To grasp a cup would seem a great ordeal.

When one must keep both hands upon the wheel.

The pentameter checks out.

Your parents must be so proud.

They're not.

(GROWLS)

(GREG VOCALIZING MOZART'S "GREENSLEEVES")

Toupee or not toupee, that is the question.

You are the only ones having fun!

Just you!

Oh, oh, beware the ides of. . .

- Truck!

- (ALL SCREAMING)

(HORN BLARING)

_ (GRUNTING)

Well, well, well, what have we got here?

(CHUCKLES)

Don't worry, Officer.

It's, uh, minor damage.

Nothing serious.

Alas, poor Buick.

I knew it well.

Oh!

(CHOKING)

_ Dear Lord.

Our car, our wallets, our luggage, they're all blown to shreds.

But the keynote.

Your speech.

It's all on the cards right here.

But what good will it be when some backwoods judge throws the book at us, huh?

All rise for the Honorable Judge J. T. Winchester.

Who dragged me in here on a Saturday in the middle of my Lifetime movies?

I'm missing my Lifetimes!

An old woman who's enraged by my very existence.

Don't worry, sir.

I got this.

Your Honor, permission to observe that your poor cuticles are raw and torn.

Thanks to my idiot son.

He made my manicure appointment with Tanya P.

instead of Tanya G.

Oh, well, that boy's as useless as a shaved frog.

Now, Mother. . .

Hush up and empty the spittoons, Fennimore.

(SIGHS)

You know, I always travel

- with cuticle scissors and jojoba oil.

Let's get these ladies ready for their close-up.

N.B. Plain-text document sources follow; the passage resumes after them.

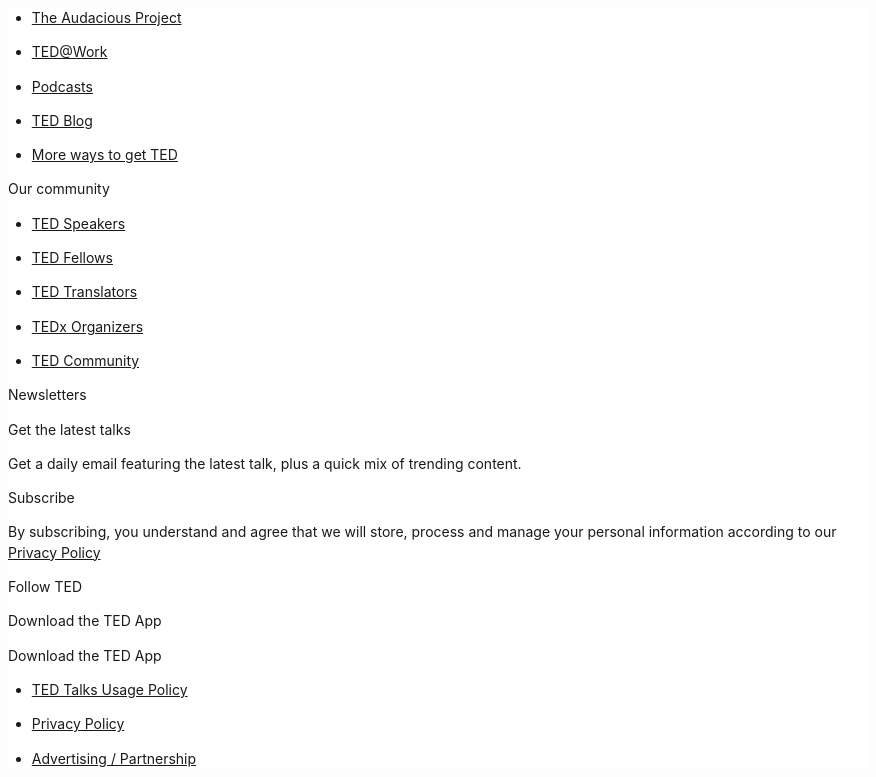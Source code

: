* [The Audacious Project](https://www.ted.com/about/programs-initiatives/the-audacious-project)
    
* [TED@Work](https://tedatwork.ted.com/)
    
* [Podcasts](https://www.ted.com/podcasts)
    
* [TED Blog](https://blog.ted.com/)
    
* [More ways to get TED](https://www.ted.com/about/programs-initiatives/ted-talks/ways-to-get-ted-talks)
    

Our community

* [TED Speakers](https://www.ted.com/people/speakers)
    
* [TED Fellows](https://fellows.ted.com/directory)
    
* [TED Translators](https://www.ted.com/people/translators)
    
* [TEDx Organizers](https://www.ted.com/people/tedx)
    
* [TED Community](https://www.ted.com/people)
    

Newsletters

Get the latest talks

Get a daily email featuring the latest talk, plus a quick mix of trending content.

Subscribe

By subscribing, you understand and agree that we will store, process and manage your personal information according to our [Privacy Policy](https://www.ted.com/about/our-organization/our-policies-terms/privacy-policy)

Follow TED

[](https://www.linkedin.com/company/ted-conferences/)[](https://twitter.com/tedtalks)[](https://instagram.com/ted)[](https://www.youtube.com/ted)[](https://www.facebook.com/TED)

Download the TED App

[](https://play.google.com/store/apps/details?id=com.ted.android&utm_medium=email&utm_source=ted_talks_daily_newsletter&utm_campaign=daily&user_email_address=f325af12e52a26ff58bb171ffc448307)[](https://apps.apple.com/app/apple-store/id376183339?user_email_address=f325af12e52a26ff58bb171ffc448307&utm_campaign=daily&utm_medium=email&utm_source=ted_talks_daily_newsletter)

Download the TED App

[](https://play.google.com/store/apps/details?id=com.ted.android&utm_medium=email&utm_source=ted_talks_daily_newsletter&utm_campaign=daily&user_email_address=f325af12e52a26ff58bb171ffc448307)[](https://apps.apple.com/app/apple-store/id376183339?user_email_address=f325af12e52a26ff58bb171ffc448307&utm_campaign=daily&utm_medium=email&utm_source=ted_talks_daily_newsletter)

* [TED Talks Usage Policy](https://www.ted.com/about/our-organization/our-policies-terms/ted-talks-usage-policy)
    
* [Privacy Policy](https://www.ted.com/about/our-organization/our-policies-terms/privacy-policy)
    
* [Advertising / Partnership](https://www.ted.com/about/partner-with-ted)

Now, you have fun at the convention, boys.

You just bring it back whenever.

(TIRES SCREECH)

Mother, you never let me drive the Cutlass.

My car is for good boys!

Hmm.

Timothy, Timothy

God, what did we do?

Well, we're only a half hour behind schedule.

Should we, uh, brainstorm on a code for the hotel room safe?

Seymour, you charmed the Depends off that lady.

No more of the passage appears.